1. Applying a complementary cool glaze over a warm color will tone it down and it will appear to recede.

2. Applying a warm glaze over its complementary color will tone it and add warmth. It will also give it more “depth”.

3. If you add a warm color over a warm base it will intensify the base color and make it look richer and it will appear to advance.

4. Apply a cool glaze over a cool color darkens it making it look deeper.
Another example of what a glaze will do is it can lighten and brighten something and make it look vibrant. On the same painting of sunflowers you may want to really give some of the petals more zing, so you can apply a glaze of a bright yellow over the base color and this will be accomplished, you can also apply this yellow over the leaves to brighten them up .If you want some of the leaves to look like they are farther back then you would add an orange, blue, or violet glaze over them.

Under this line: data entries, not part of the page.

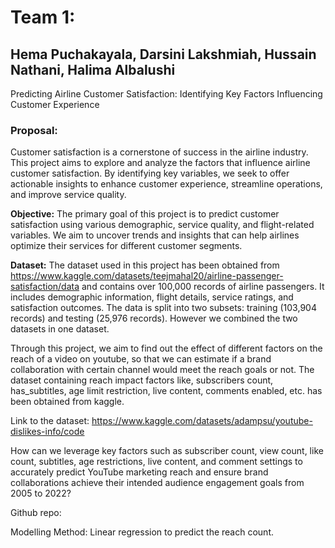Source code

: # Team 1: 
## Hema Puchakayala, Darsini Lakshmiah, Hussain Nathani, Halima Albalushi

Predicting Airline Customer Satisfaction: Identifying Key Factors Influencing Customer Experience

### Proposal:

Customer satisfaction is a cornerstone of success in the airline industry. This project aims to explore and analyze the factors that influence airline customer satisfaction. By identifying key variables, we seek to offer actionable insights to enhance customer experience, streamline operations, and improve service quality.

**Objective:** The primary goal of this project is to predict customer satisfaction using various demographic, service quality, and flight-related variables. We aim to uncover trends and insights that can help airlines optimize their services for different customer segments.

**Dataset:** The dataset used in this project has been obtained from https://www.kaggle.com/datasets/teejmahal20/airline-passenger-satisfaction/data and contains over 100,000 records of airline passengers. It includes demographic information, flight details, service ratings, and satisfaction outcomes. The data is split into two subsets: training (103,904 records) and testing (25,976 records). However we combined the two datasets in one dataset. 



Through this project, we aim to find out the effect of different factors on the reach of a video on youtube, so that we can estimate if a brand collaboration with certain channel would meet the reach goals or not. The dataset containing reach impact factors like, subscribers count, has_subtitles, age limit restriction, live content, comments enabled, etc. has been obtained from kaggle. 

Link to the dataset: https://www.kaggle.com/datasets/adampsu/youtube-dislikes-info/code

How can we leverage key factors such as subscriber count, view count, like count, subtitles, age restrictions, live content, and comment settings to accurately predict YouTube marketing reach and ensure brand collaborations achieve their intended audience engagement goals from 2005 to 2022?

Github repo: 

Modelling Method: Linear regression to predict the reach count.
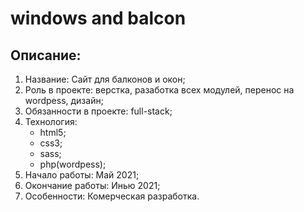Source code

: # windows and balcon
## Описание:
1. Название: Сайт для балконов и окон;
2. Роль в проекте: верстка, разаботка всех модулей, перенос на wordpess, дизайн;
3. Обязанности в проекте: full-stack;
4. Технология:
    - html5;
    - css3;
    - sass;
    - php(wordpess);
5. Начало работы: Май 2021;
6. Окончание работы: Инью 2021;
7. Особенности: Комерческая разработка.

Maybe you want to have a touch of orange on some of the petals, all you do is apply a thin glaze of orange where you want this color to be.

As you can see glazing requires an understanding of how different colors react with each other, basic color theory is very essential to have for glazing.
For example, lets say you have just painted a vase of sunflowers, all the flowers are in the light, you have painted all of them the same value, (remember value is the darkness or lightness of a color,) you study your painting and realize that there is no depth and all the flowers seem to be on the same plane. You want to have some of the flowers in the shadow but you don’t want to spend lots of time re-painting them. How can you fix this? The easiest way is to apply a glaze of violet over some of the yellow flowers which are its complement color. Instantly you will see the flowers you have glazed with this color recede and look like they are pushed back or in the shadow. You can repeat this many times depending on how far back you want them to look.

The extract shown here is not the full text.